===== Records for this exercise =====

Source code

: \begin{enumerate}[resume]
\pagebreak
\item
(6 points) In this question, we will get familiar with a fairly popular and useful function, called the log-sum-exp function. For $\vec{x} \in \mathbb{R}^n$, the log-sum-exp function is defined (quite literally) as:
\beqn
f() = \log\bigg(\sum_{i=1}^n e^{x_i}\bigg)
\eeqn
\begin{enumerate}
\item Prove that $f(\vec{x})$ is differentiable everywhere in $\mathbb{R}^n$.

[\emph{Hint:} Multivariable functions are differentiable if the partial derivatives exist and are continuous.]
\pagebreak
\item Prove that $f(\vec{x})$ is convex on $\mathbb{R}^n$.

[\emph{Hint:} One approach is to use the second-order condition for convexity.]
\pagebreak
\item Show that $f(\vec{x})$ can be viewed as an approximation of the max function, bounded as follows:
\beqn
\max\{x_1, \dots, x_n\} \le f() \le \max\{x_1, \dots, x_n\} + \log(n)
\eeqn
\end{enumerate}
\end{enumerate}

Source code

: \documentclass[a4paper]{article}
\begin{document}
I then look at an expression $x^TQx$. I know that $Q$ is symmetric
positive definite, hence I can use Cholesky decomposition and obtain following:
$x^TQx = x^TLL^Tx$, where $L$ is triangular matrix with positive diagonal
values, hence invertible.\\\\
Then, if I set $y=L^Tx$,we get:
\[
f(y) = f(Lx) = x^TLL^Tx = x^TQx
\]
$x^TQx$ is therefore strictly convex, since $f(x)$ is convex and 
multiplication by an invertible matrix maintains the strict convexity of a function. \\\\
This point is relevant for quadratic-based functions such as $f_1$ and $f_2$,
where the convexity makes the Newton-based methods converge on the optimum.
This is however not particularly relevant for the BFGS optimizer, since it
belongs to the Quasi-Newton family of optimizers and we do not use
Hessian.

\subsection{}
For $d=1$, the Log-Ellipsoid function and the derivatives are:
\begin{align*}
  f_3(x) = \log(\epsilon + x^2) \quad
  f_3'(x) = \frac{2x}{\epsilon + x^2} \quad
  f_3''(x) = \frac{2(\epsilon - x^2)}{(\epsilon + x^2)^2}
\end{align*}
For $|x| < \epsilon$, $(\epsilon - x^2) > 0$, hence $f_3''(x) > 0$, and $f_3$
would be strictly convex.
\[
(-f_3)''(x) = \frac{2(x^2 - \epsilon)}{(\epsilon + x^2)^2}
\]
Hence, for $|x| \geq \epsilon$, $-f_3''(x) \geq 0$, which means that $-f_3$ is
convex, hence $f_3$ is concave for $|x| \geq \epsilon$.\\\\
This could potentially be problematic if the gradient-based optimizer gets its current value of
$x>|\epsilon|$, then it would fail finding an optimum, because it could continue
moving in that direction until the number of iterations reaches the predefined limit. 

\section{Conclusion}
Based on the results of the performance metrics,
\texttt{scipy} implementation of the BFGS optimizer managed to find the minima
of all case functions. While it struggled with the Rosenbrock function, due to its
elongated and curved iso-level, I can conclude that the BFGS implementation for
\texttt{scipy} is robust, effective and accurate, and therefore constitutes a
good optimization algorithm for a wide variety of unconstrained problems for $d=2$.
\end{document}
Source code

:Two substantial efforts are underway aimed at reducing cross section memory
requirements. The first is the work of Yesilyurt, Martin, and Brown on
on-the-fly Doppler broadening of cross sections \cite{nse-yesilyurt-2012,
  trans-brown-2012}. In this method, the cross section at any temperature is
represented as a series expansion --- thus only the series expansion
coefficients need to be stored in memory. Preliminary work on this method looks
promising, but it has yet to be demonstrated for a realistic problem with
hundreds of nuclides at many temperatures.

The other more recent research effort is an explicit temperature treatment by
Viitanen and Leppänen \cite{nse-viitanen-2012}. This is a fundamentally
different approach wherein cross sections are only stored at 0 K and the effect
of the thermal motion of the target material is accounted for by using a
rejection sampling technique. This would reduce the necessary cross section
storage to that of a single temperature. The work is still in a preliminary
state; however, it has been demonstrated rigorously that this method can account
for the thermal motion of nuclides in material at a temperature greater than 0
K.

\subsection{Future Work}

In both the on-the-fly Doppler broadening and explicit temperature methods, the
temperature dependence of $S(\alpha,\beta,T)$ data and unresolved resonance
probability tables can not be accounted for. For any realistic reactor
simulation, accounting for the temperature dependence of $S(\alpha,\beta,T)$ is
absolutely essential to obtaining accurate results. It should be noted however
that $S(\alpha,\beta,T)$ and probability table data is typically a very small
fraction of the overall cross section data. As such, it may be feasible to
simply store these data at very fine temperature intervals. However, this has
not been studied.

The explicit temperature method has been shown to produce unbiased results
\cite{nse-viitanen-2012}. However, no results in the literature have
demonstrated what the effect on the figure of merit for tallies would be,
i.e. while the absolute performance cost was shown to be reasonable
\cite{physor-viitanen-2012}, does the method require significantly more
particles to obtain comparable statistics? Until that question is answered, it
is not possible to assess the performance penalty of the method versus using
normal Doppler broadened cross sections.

=====

What lines in the listing above hold the string "epsilon"? List them.

## Answer to the exercise
  f_3(x) = \log(\epsilon + x^2) \quad
  f_3'(x) = \frac{2x}{\epsilon + x^2} \quad
  f_3''(x) = \frac{2(\epsilon - x^2)}{(\epsilon + x^2)^2}
For $|x| < \epsilon$, $(\epsilon - x^2) > 0$, hence $f_3''(x) > 0$, and $f_3$
(-f_3)''(x) = \frac{2(x^2 - \epsilon)}{(\epsilon + x^2)^2}
Hence, for $|x| \geq \epsilon$, $-f_3''(x) \geq 0$, which means that $-f_3$ is
convex, hence $f_3$ is concave for $|x| \geq \epsilon$.\\\\
$x>|\epsilon|$, then it would fail finding an optimum, because it could continue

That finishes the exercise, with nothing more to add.